*Exercise data:*
******************************

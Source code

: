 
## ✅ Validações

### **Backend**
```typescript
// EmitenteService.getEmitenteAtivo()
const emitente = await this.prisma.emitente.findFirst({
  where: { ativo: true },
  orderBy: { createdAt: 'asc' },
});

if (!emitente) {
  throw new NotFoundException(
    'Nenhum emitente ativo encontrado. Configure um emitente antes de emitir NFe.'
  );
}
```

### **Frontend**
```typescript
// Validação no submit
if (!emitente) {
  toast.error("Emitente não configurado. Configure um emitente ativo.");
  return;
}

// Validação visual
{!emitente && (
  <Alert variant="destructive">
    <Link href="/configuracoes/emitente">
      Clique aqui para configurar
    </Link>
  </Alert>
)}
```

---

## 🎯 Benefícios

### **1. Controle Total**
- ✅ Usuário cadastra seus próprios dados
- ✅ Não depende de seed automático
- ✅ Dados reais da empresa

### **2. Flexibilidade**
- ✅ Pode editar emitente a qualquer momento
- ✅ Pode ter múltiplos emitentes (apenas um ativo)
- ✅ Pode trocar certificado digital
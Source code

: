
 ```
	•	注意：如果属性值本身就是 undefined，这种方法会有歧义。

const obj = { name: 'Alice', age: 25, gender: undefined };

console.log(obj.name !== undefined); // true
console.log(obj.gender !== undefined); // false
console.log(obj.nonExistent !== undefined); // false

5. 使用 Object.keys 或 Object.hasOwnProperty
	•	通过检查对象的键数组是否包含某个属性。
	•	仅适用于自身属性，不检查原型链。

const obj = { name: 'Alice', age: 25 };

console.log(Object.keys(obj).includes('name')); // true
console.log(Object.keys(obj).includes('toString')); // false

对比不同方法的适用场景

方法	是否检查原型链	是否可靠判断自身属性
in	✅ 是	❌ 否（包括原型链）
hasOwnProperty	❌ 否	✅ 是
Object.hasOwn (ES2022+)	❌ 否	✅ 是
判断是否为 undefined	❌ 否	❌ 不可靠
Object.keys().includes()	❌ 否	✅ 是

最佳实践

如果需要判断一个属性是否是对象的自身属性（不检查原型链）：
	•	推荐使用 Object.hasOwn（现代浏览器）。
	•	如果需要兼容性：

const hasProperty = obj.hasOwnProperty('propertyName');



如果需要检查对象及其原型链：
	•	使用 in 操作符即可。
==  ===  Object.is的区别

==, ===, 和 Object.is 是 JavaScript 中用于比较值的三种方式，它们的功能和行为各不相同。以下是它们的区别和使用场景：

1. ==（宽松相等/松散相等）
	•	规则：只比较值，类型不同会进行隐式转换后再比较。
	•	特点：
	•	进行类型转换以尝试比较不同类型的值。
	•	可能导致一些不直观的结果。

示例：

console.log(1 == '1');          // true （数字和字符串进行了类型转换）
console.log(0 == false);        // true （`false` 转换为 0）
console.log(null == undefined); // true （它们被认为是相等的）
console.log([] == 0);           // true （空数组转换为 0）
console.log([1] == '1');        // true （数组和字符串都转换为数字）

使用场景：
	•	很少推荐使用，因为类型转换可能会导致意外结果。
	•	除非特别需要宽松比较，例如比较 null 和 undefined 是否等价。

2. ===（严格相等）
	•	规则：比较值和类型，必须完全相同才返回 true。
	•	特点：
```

******************************

*Aim of the task:* Tally the lines of the data that include the word "Pode". Reply with the number only.

*Your solution:* 3